Problem requirements:
For each line in the data that includes "football", make a copy.
** Opening Record excerpts block **
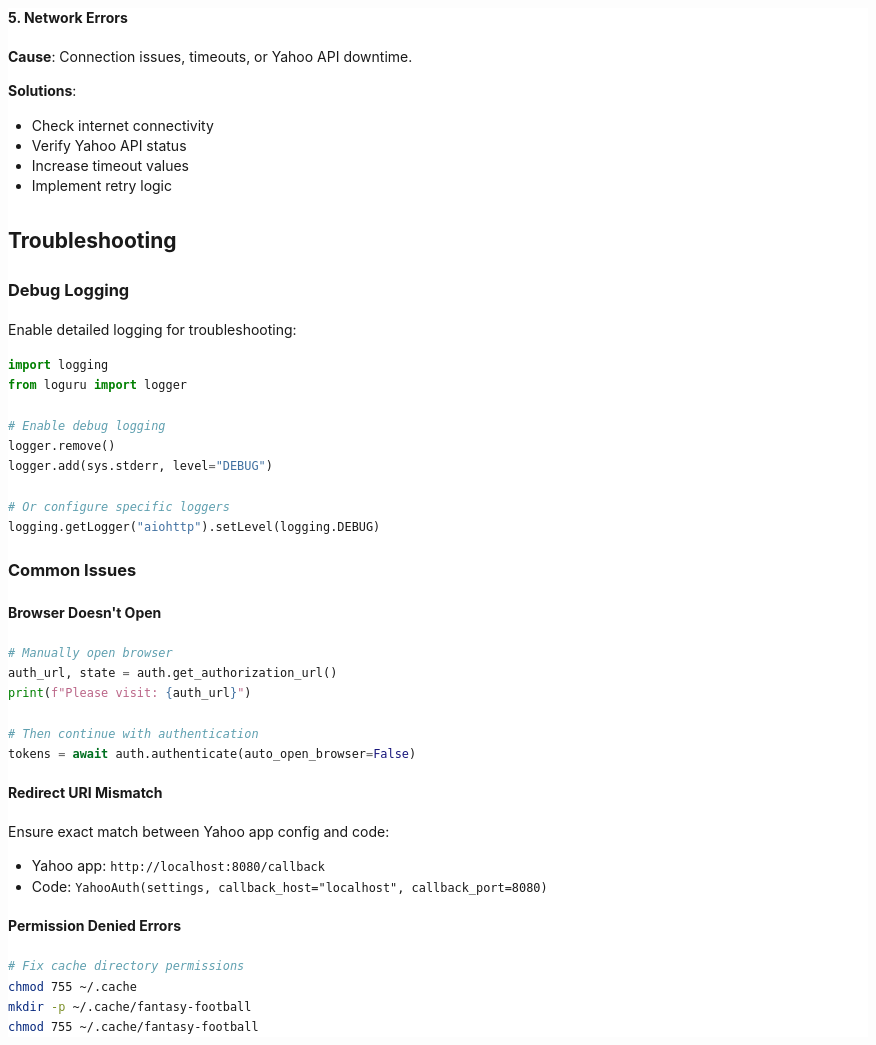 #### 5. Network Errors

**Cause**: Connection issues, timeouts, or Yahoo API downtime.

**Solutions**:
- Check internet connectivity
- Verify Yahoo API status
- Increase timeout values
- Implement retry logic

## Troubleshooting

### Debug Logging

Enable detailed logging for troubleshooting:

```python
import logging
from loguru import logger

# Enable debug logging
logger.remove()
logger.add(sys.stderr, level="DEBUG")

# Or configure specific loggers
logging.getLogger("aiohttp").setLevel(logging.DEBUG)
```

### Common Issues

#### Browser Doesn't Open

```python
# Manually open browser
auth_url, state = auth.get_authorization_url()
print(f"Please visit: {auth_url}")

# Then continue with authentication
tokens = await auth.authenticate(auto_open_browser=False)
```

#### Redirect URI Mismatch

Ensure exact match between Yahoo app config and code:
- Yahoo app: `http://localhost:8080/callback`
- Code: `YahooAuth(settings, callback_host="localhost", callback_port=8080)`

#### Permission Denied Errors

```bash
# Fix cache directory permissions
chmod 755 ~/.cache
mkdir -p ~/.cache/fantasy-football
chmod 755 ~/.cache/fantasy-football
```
** Closing Record excerpts block **
** Opening Record excerpts block **
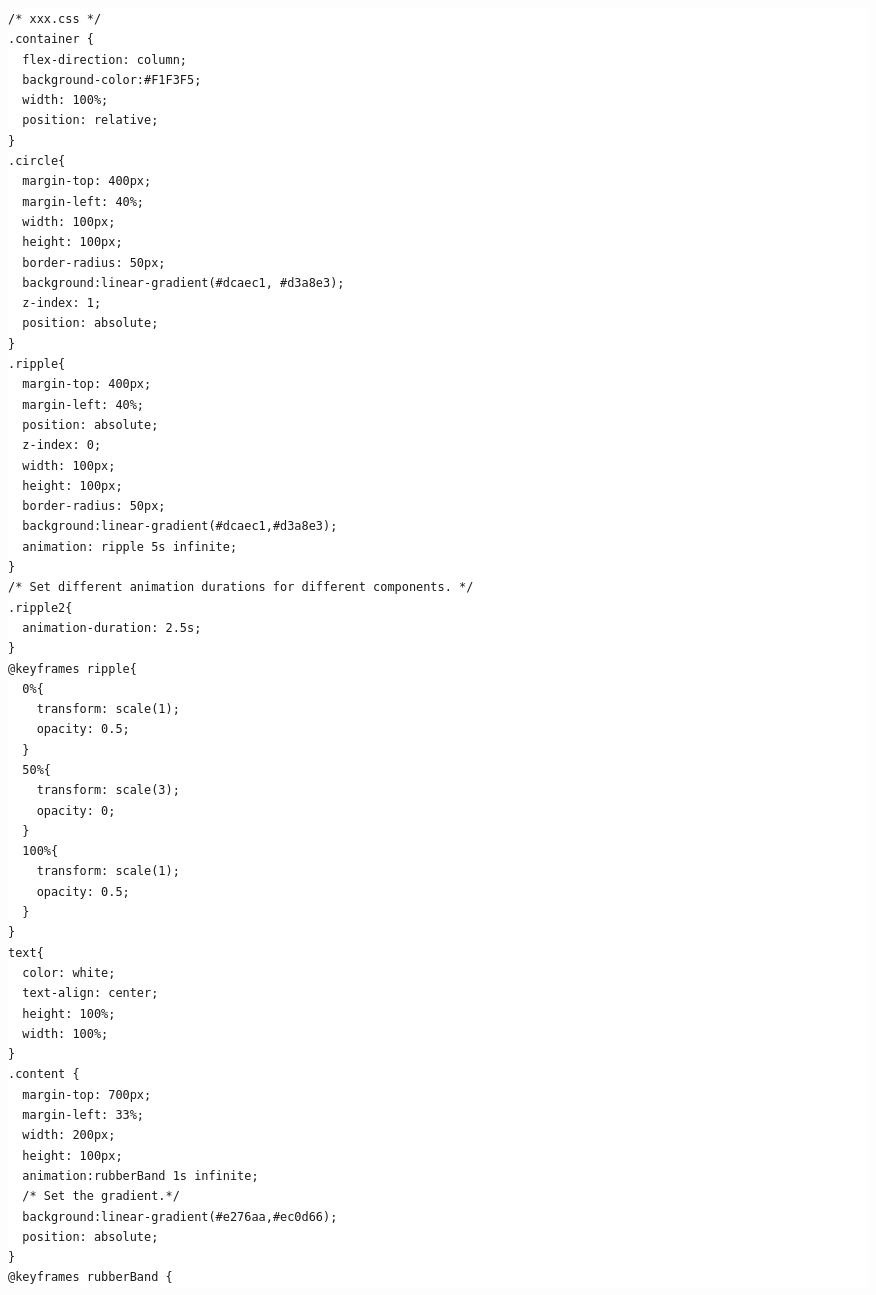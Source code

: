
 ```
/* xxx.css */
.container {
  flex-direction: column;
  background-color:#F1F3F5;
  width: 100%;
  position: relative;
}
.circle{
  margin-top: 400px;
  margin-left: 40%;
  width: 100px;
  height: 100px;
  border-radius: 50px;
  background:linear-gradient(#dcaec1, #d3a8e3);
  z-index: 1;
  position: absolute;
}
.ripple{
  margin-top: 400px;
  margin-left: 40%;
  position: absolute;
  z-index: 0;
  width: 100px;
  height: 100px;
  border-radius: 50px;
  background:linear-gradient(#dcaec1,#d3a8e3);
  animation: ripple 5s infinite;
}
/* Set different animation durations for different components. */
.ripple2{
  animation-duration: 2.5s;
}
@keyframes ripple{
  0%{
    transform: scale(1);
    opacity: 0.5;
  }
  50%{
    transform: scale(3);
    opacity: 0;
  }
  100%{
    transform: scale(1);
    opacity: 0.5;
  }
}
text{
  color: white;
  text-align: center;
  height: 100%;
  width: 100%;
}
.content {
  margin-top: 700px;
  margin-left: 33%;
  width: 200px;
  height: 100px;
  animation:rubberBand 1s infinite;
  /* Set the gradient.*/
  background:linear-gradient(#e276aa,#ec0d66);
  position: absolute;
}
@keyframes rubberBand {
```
** Closing Record excerpts block **
Response to the task:
mkdir -p ~/.cache/fantasy-football
chmod 755 ~/.cache/fantasy-football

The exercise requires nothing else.